■ RECORDS FOR THE EXERCISE ■
------------------------------------------------------------------------

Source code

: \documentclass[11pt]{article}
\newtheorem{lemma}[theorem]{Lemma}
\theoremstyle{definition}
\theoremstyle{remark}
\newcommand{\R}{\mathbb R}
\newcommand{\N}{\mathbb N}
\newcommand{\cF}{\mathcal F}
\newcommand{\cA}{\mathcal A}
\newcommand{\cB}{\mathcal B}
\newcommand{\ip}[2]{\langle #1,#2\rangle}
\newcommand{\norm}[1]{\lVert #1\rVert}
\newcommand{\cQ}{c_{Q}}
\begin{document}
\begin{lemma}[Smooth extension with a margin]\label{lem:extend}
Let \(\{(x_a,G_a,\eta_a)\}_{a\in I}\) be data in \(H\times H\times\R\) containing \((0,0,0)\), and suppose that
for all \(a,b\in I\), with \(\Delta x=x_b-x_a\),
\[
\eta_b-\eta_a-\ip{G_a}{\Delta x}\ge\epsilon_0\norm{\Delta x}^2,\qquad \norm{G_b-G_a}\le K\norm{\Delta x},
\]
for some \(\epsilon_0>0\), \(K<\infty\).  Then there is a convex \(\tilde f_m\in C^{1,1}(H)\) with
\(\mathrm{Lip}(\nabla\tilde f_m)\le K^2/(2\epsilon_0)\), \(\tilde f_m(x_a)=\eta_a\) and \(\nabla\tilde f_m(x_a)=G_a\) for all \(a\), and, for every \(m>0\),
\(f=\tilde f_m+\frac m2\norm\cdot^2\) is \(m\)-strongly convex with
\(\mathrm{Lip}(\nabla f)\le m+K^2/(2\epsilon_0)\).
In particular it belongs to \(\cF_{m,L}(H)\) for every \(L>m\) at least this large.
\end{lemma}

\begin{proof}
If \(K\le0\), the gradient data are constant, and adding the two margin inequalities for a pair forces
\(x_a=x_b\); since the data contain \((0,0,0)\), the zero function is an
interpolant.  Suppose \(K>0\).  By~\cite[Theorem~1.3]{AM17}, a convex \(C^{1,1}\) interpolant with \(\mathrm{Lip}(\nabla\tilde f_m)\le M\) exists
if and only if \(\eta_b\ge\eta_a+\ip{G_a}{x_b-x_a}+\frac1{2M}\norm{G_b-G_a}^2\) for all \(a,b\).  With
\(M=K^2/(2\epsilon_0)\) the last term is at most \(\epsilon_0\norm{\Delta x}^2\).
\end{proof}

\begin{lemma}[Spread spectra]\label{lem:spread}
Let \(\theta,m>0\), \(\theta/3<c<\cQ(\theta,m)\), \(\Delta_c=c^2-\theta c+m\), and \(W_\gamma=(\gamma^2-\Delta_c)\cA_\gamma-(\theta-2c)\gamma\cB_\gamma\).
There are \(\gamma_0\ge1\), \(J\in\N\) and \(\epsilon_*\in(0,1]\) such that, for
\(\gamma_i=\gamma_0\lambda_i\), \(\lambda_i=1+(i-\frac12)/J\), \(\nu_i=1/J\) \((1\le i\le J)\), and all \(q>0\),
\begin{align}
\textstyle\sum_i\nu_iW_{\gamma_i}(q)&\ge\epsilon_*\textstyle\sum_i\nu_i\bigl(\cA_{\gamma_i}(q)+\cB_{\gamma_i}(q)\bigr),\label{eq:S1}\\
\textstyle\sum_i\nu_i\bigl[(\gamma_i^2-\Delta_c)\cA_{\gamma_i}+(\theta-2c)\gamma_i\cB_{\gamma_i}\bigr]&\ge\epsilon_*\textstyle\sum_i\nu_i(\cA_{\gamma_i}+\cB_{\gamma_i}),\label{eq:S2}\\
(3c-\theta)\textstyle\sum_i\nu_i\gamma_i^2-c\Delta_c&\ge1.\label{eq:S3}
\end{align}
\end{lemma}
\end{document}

------------------------------------------------------------------------

■ TASK DETAILS ■
Within the listing above, extract exactly the lines from the line with "for all \(a,b\in" to the line with "function is an", the two named lines included, and no others.

■ RESPONSE ■
for all \(a,b\in I\), with \(\Delta x=x_b-x_a\),
\[
\eta_b-\eta_a-\ip{G_a}{\Delta x}\ge\epsilon_0\norm{\Delta x}^2,\qquad \norm{G_b-G_a}\le K\norm{\Delta x},
\]
for some \(\epsilon_0>0\), \(K<\infty\).  Then there is a convex \(\tilde f_m\in C^{1,1}(H)\) with
\(\mathrm{Lip}(\nabla\tilde f_m)\le K^2/(2\epsilon_0)\), \(\tilde f_m(x_a)=\eta_a\) and \(\nabla\tilde f_m(x_a)=G_a\) for all \(a\), and, for every \(m>0\),
\(f=\tilde f_m+\frac m2\norm\cdot^2\) is \(m\)-strongly convex with
\(\mathrm{Lip}(\nabla f)\le m+K^2/(2\epsilon_0)\).
In particular it belongs to \(\cF_{m,L}(H)\) for every \(L>m\) at least this large.
\end{lemma}

\begin{proof}
If \(K\le0\), the gradient data are constant, and adding the two margin inequalities for a pair forces
\(x_a=x_b\); since the data contain \((0,0,0)\), the zero function is an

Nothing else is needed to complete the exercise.